### [Task instructions]
When a line below contains the string "value", show that line.

Collected data entries:
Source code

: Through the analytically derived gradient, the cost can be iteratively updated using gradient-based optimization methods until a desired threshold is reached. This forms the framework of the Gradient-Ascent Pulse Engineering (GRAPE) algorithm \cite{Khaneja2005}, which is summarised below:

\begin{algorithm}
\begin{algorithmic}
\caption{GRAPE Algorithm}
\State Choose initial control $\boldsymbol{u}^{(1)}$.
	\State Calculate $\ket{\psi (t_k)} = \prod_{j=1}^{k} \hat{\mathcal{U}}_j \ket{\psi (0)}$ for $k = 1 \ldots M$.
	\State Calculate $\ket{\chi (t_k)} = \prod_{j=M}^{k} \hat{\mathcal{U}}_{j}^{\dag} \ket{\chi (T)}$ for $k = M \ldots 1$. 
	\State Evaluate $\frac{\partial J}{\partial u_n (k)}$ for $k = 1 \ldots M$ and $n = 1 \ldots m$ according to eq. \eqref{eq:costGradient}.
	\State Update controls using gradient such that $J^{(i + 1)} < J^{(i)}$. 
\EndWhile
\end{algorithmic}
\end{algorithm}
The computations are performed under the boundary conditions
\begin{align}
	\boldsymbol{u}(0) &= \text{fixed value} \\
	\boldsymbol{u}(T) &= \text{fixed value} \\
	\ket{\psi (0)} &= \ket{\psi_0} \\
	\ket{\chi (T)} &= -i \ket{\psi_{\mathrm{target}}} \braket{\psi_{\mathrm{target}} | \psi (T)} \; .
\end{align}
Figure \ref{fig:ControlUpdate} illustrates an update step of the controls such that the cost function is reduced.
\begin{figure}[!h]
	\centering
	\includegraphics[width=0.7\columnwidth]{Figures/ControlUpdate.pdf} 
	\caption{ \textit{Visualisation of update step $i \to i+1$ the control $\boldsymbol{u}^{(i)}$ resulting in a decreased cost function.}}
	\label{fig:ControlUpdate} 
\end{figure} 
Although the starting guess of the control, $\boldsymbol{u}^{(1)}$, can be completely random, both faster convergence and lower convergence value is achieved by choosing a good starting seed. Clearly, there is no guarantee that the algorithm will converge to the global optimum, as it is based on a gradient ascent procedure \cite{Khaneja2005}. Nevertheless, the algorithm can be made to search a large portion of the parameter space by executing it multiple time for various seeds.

### [Solution to this task]
	\boldsymbol{u}(0) &= \text{fixed value} \\
	\boldsymbol{u}(T) &= \text{fixed value} \\
Although the starting guess of the control, $\boldsymbol{u}^{(1)}$, can be completely random, both faster convergence and lower convergence value is achieved by choosing a good starting seed. Clearly, there is no guarantee that the algorithm will converge to the global optimum, as it is based on a gradient ascent procedure \cite{Khaneja2005}. Nevertheless, the algorithm can be made to search a large portion of the parameter space by executing it multiple time for various seeds.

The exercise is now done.